Once the pipeline has been designed, it’s time to code it. Let’s add content to this shell class. Inside the run(CdcPipelineOptions options) function, and just after the pipeline instantiation, paste the following code:

// Step 1: Configure Debezium connector
        pipeline
            .apply(
                "Read from DebeziumIO",
                DebeziumIO.<String>read()
                    .withConnectorConfiguration(
                        DebeziumIO.ConnectorConfiguration.create()
                            .withUsername(options.getUsername())
                            .withPassword(options.getPassword())
                            .withHostName(options.getHostname())
                            .withPort(options.getPort())
                            .withConnectorClass(MySqlConnector.class)
                            .withConnectionProperty("database.server.name", "dbserver1")
                            .withConnectionProperty("database.include.list", "inventory")
                            .withConnectionProperty("include.schema.changes", "false")
                            .withConnectionProperty("table.include.list", "inventory.customers")
                            .withConnectionProperty("connect.keep.alive", "false")
                            .withConnectionProperty("connect.keep.alive.interval.ms", "200")
                    )
                    .withFormatFunction(new SourceRecordJson.SourceRecordJsonMapper())
                    .withCoder(StringUtf8Coder.of())
            )
 //Step 2: Get record from CDC Json event and create a TableRow per event
            .apply("Json to TableRow", ParDo.of(new DoFn<String, TableRow>() {
                @DoFn.ProcessElement
                public void processElement(ProcessContext c) throws Exception {
                    String json = c.element();
                    LOG.debug("PIPELINE STEP2: {}", json);
                    TableRow tr = new TableRow();
                    tr.set("json", json);
                    c.output(tr);
                }
            }))
// Step 3: Append TableRow to a given BigQuery table: outputTable argument.
            .apply(
                "Write to BigQuery",
                BigQueryIO.writeTableRows()
                    .withoutValidation()
                    .withCreateDisposition(BigQueryIO.Write.CreateDisposition.CREATE_IF_NEEDED)
                    .withWriteDisposition(BigQueryIO.Write.WriteDisposition.WRITE_APPEND)
                    .withCustomGcsTempLocation(options.getBigQueryLoadingTemporaryDirectory())
                    .withSchema(new TableSchema().setFields(Arrays.asList(
                        new TableFieldSchema().setName("json").setType("STRING")
                    )))
                    .to(options.getOutputTable()));

The code above shows how easy it is to configure the DebeziumIO transformer.

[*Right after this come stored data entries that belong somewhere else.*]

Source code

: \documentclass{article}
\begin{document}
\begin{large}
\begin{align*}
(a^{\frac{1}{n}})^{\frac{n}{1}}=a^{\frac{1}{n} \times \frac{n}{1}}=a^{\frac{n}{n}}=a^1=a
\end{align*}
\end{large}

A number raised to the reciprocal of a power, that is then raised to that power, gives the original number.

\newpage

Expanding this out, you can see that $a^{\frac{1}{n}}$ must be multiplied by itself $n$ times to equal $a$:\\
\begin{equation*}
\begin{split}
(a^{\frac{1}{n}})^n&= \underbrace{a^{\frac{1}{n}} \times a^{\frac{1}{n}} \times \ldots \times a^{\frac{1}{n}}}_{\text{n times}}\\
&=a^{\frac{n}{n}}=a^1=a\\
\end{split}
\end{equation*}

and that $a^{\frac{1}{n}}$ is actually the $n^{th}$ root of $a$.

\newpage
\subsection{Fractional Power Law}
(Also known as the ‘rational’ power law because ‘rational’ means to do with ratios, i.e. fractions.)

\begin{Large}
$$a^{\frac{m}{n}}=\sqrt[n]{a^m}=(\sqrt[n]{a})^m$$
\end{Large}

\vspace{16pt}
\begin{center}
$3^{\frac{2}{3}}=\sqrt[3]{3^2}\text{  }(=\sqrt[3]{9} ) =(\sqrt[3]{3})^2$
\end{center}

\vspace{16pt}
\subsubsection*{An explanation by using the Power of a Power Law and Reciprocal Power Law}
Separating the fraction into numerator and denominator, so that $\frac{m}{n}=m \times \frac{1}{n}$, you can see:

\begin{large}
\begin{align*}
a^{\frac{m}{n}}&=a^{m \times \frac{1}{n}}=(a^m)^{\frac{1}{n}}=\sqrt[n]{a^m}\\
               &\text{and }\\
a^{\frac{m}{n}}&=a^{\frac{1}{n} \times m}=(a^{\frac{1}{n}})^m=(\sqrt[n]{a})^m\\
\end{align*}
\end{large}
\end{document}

Join me in the walkthrough of the code. The first step has been named “Read from Debezium,” instantiating the read transform which will return a collection of strings. Now let’s explore the connector configuration.

DebeziumIO.<String>read()
.withConnectorConfiguration(
DebeziumIO.ConnectorConfiguration.create()
.withUsername(options.getUsername())
.withPassword(options.getPassword())
.withHostName(options.getHostname())
.withPort(options.getPort())
.withConnectorClass(MySqlConnector.class)
.withConnectionProperty("database.server.name", "dbserver1")
.withConnectionProperty("database.include.list", "inventory")
...
)
.withFormatFunction(new SourceRecordJson.SourceRecordJsonMapper())
.withCoder(StringUtf8Coder.of())

DebeziumIO has a set of standard options to configure the underlying Debezium connector: HostName, Username, Password, and Port. By calling withConnectorClass, you specify the Debezium connector you want to use. Since the pipeline is connecting to a MySql database, the connector is MySqlConnector. Notice you are passing the class, and DebeziumIO’s Kafka consumer will instantiate the connector.

Due to each connector having specific configuration options, DebeziumIO accepts a map of “Connection Properties,” which are going to be passed to the specified connector. To make things easier, DebeziumIO offers the withConnectionProperty(String, String) builder function. Lastly, the code above specifies a mapper function that will help to transform the SourceRecord instances to Json formatted strings.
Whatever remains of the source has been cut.